Tip 4: Choose the optimal squat variation
A key component to pain-free squatting is utilizing the client’s “optimal” squat variation. Choosing this will be determined by the client’s prior injury history, body anthropometrics, and personal preference.
As I pointed out previously, it may be easiest to start the client in a moderate, shoulder-width stance. If they can do this with good technique, this makes your job a little bit easier. When pain enters the equation, however, the video below demonstrates what you can do:
For those with a history of knee pain or limited ankle range, go with a slightly wider stance and a low-bar position. This not only requires less ankle mobility to perform correctly, it also heavily recruits the posterior chain (glutes and adductors) to help take pressure off of a cranky knee. The forward torso angle afforded by this variation helps limit forward motion of the knee, and thus shear stress. Such stress is not tolerated well in those with a history of knee pain.
Some of your clients might feel hip pain.
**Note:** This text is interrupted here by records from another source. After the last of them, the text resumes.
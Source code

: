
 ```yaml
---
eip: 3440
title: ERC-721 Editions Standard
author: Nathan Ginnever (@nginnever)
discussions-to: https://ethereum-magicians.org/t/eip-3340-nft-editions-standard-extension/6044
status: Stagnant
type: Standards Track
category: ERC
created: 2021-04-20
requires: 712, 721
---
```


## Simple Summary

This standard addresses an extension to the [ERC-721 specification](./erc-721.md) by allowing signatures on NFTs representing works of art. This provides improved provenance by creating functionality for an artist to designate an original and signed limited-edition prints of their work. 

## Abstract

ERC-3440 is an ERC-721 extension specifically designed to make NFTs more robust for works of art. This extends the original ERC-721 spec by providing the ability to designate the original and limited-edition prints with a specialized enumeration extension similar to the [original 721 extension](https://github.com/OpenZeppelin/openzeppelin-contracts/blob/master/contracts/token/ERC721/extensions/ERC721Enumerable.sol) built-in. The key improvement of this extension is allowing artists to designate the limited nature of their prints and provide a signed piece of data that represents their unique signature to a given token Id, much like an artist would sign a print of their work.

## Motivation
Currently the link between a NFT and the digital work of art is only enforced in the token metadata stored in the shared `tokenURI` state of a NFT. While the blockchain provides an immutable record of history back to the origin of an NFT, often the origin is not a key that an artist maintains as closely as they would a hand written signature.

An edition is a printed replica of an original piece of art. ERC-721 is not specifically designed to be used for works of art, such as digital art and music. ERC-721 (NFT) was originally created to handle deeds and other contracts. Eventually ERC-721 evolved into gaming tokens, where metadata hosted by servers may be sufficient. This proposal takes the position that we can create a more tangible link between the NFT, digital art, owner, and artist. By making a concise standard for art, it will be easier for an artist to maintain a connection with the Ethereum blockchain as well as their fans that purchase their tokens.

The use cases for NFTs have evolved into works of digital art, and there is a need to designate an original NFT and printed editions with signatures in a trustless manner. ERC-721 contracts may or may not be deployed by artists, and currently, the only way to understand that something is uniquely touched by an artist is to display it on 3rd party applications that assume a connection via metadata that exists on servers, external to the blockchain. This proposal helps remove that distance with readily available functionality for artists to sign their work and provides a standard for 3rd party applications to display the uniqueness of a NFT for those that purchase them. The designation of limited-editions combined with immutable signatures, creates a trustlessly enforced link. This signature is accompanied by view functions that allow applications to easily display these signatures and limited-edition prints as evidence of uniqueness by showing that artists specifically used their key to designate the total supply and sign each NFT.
Although a lot of this is dictated by the anatomy of the hip and socket, most will feel more comfortable with a slightly narrower stance and either a high-bar squat or front squat variation. That’s because the client maintains a more upright torso, decreases stress on the hip joint, and essentially gives it more room to “breath,” so to speak, to avoid that pinching sensation.
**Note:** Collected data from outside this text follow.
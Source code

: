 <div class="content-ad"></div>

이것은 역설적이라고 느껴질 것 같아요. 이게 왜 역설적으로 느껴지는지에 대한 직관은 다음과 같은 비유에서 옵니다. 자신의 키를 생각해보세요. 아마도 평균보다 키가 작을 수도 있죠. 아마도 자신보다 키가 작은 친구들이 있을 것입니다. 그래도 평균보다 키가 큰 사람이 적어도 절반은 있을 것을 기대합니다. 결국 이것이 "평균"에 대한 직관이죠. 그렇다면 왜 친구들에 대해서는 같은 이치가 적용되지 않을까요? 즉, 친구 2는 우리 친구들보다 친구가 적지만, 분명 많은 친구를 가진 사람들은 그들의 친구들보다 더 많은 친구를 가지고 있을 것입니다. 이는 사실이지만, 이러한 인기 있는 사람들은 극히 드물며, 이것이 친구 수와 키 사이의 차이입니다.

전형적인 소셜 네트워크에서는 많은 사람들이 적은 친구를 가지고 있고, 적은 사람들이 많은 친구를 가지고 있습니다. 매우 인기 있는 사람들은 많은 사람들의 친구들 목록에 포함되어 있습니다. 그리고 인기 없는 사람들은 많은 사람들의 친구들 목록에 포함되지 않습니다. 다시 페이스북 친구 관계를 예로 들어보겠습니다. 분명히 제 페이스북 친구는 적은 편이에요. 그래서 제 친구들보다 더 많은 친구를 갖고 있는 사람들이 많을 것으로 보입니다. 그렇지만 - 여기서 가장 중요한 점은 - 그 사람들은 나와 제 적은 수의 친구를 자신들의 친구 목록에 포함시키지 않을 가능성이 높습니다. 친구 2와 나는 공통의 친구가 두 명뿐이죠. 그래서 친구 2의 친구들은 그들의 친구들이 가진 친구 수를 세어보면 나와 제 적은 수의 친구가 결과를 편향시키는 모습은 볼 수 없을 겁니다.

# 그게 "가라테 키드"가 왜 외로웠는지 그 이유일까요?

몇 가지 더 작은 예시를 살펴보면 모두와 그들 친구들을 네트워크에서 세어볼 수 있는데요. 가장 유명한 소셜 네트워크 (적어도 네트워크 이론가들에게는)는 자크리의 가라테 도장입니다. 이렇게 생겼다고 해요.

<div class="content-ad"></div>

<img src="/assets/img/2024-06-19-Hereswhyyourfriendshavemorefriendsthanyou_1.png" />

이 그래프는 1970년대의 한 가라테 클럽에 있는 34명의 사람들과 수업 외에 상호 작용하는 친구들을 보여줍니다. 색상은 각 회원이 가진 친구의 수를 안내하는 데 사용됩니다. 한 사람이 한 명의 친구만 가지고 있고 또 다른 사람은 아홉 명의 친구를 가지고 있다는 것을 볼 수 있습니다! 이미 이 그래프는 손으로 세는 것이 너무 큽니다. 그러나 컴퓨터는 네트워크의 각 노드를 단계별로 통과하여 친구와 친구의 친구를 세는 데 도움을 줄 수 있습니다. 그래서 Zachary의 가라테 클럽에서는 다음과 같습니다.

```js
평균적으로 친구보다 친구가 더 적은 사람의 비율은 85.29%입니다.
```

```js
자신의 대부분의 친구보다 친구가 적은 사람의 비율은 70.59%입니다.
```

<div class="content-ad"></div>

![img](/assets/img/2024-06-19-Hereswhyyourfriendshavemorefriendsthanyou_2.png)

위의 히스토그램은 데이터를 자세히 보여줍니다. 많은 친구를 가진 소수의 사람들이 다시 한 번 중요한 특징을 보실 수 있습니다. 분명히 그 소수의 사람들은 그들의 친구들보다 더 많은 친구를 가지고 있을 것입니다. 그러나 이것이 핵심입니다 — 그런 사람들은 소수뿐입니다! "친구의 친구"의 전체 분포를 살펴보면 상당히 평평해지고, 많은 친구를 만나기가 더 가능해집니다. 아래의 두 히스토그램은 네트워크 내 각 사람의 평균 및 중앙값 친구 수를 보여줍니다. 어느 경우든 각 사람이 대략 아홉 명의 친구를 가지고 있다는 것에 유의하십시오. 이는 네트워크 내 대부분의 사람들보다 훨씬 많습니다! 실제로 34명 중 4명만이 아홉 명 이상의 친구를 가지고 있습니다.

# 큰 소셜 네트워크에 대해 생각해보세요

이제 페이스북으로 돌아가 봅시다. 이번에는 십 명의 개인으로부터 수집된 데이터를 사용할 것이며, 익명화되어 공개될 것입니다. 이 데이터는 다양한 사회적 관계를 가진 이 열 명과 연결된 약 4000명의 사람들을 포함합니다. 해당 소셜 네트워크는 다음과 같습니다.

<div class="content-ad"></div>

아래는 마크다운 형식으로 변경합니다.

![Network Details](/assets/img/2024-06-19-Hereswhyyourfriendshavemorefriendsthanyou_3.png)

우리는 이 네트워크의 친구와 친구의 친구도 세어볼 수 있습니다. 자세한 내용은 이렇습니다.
If your client has a history of back pain, one variation may not be better than another. If that’s the case, just ensure that the client is bracing properly and warming up sufficiently (more on this next) to prepare their spine for heavy loads.
Tip 5: Ramp up your sets
You don’t have to spend half an hour aimlessly foam rolling (which doesn’t break up any adhesions or scar tissue anyway) or trying to activate your client’s glutes—just try squatting for crying out loud! There is no better way to prepare for heavy squats than to slowly ramp up the movement pattern itself.
I’m a firm believer that regardless of whether you squat 135 or 405 pounds, the first set of squats should always be performed with an unloaded barbell. This is paramount to start grooving the squat pattern. Far too many people don’t perform enough warm-up sets prior to their working sets, which can lead to the working sets feeling less than optimal.
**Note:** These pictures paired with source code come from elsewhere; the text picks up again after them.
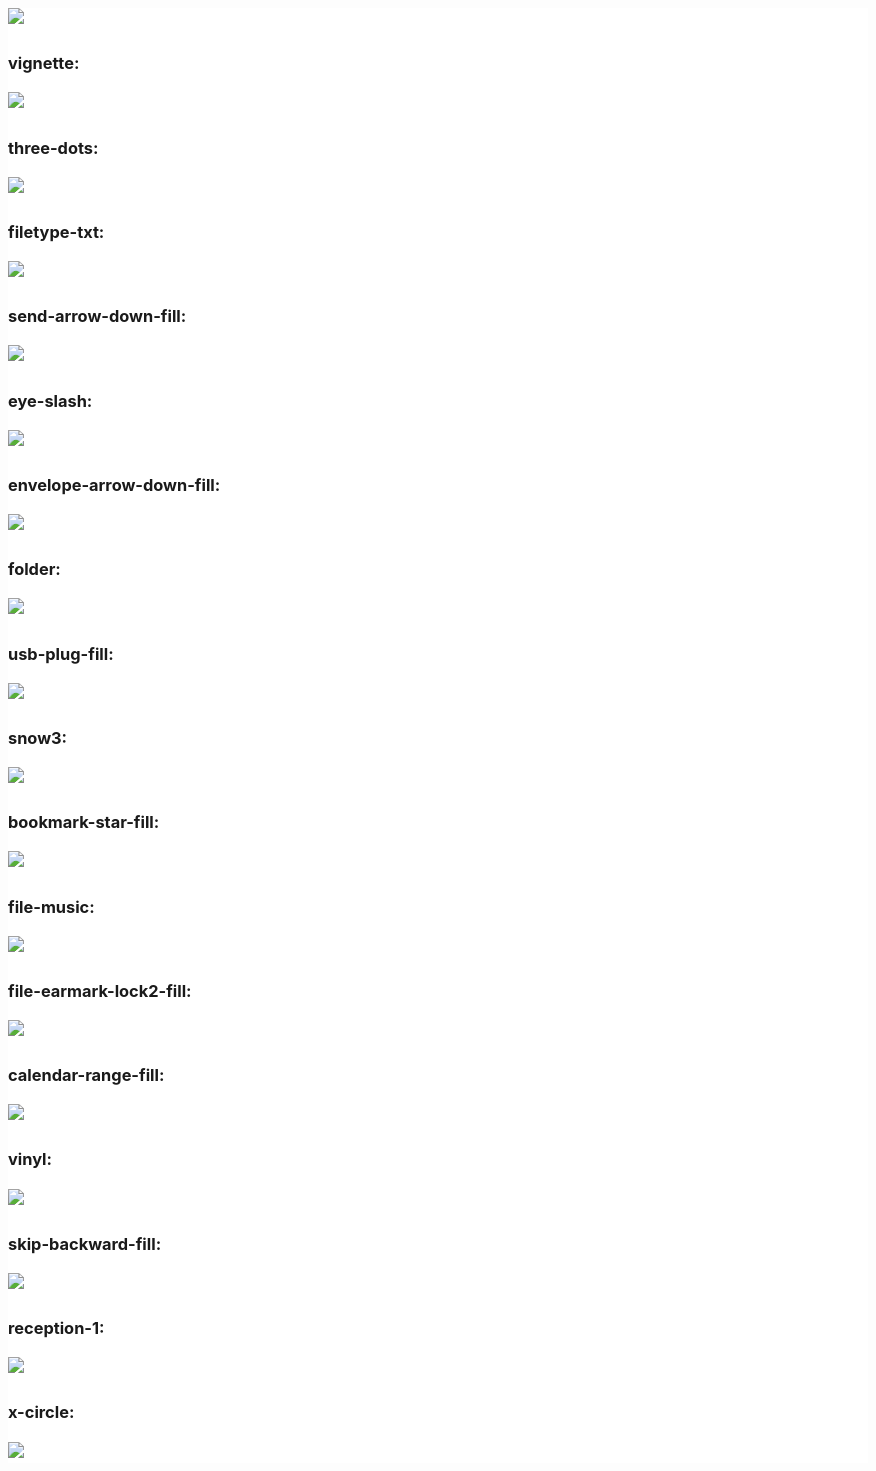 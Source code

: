 <img width="128" src="https://icon.librelearn.eu.org/chat-left-quote/128.webp">
<br>
<h3>vignette:</h3>
<img width="128" src="https://icon.librelearn.eu.org/vignette/128.webp">
<br>
<h3>three-dots:</h3>
<img width="128" src="https://icon.librelearn.eu.org/three-dots/128.webp">
<br>
<h3>filetype-txt:</h3>
<img width="128" src="https://icon.librelearn.eu.org/filetype-txt/128.webp">
<br>
<h3>send-arrow-down-fill:</h3>
<img width="128" src="https://icon.librelearn.eu.org/send-arrow-down-fill/128.webp">
<br>
<h3>eye-slash:</h3>
<img width="128" src="https://icon.librelearn.eu.org/eye-slash/128.webp">
<br>
<h3>envelope-arrow-down-fill:</h3>
<img width="128" src="https://icon.librelearn.eu.org/envelope-arrow-down-fill/128.webp">
<br>
<h3>folder:</h3>
<img width="128" src="https://icon.librelearn.eu.org/folder/128.webp">
<br>
<h3>usb-plug-fill:</h3>
<img width="128" src="https://icon.librelearn.eu.org/usb-plug-fill/128.webp">
<br>
<h3>snow3:</h3>
<img width="128" src="https://icon.librelearn.eu.org/snow3/128.webp">
<br>
<h3>bookmark-star-fill:</h3>
<img width="128" src="https://icon.librelearn.eu.org/bookmark-star-fill/128.webp">
<br>
<h3>file-music:</h3>
<img width="128" src="https://icon.librelearn.eu.org/file-music/128.webp">
<br>
<h3>file-earmark-lock2-fill:</h3>
<img width="128" src="https://icon.librelearn.eu.org/file-earmark-lock2-fill/128.webp">
<br>
<h3>calendar-range-fill:</h3>
<img width="128" src="https://icon.librelearn.eu.org/calendar-range-fill/128.webp">
<br>
<h3>vinyl:</h3>
<img width="128" src="https://icon.librelearn.eu.org/vinyl/128.webp">
<br>
<h3>skip-backward-fill:</h3>
<img width="128" src="https://icon.librelearn.eu.org/skip-backward-fill/128.webp">
<br>
<h3>reception-1:</h3>
<img width="128" src="https://icon.librelearn.eu.org/reception-1/128.webp">
<br>
<h3>x-circle:</h3>
<img width="128" src="https://icon.librelearn.eu.org/x-circle/128.webp">
<br>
Let’s say your client’s working sets are 315 pounds for 5 sets of 3. A proper warm-up may look like this:
45 x 10
135 x 3
185 x 3
225 x 3
275 x 3
315 for 5 x 3
The key during the ramp up phase is to gradually expose your client’s body to increased loads, while minimizing fatigue to increase performance and pain-free squatting. This is why I don’t recommend performing higher reps during the warm-up phase, as this could promote fatigue before the working sets are even reached.
Generally speaking, ramp up sets should be in the 3-5 rep range regardless of what reps you are performing in your working set. Additionally, the amount of ramp-up sets can range between 4 to 8, depending on how much weight is used for the working sets. Remember, the goal is to prime the body to perform heavy lifting, not tire it out before the real work begins.
A painful squat is never fun, but often times slight modifications in stance, toe out, bar placement, and loading scheme are all that’s needed to promote pain-free squatting! If your client presents with this issue, try these five simple tips first. If the client still has pain after these modifications, a referral out to a licensed health-care professional is warranted to rule out serious pathology. Happy squatting!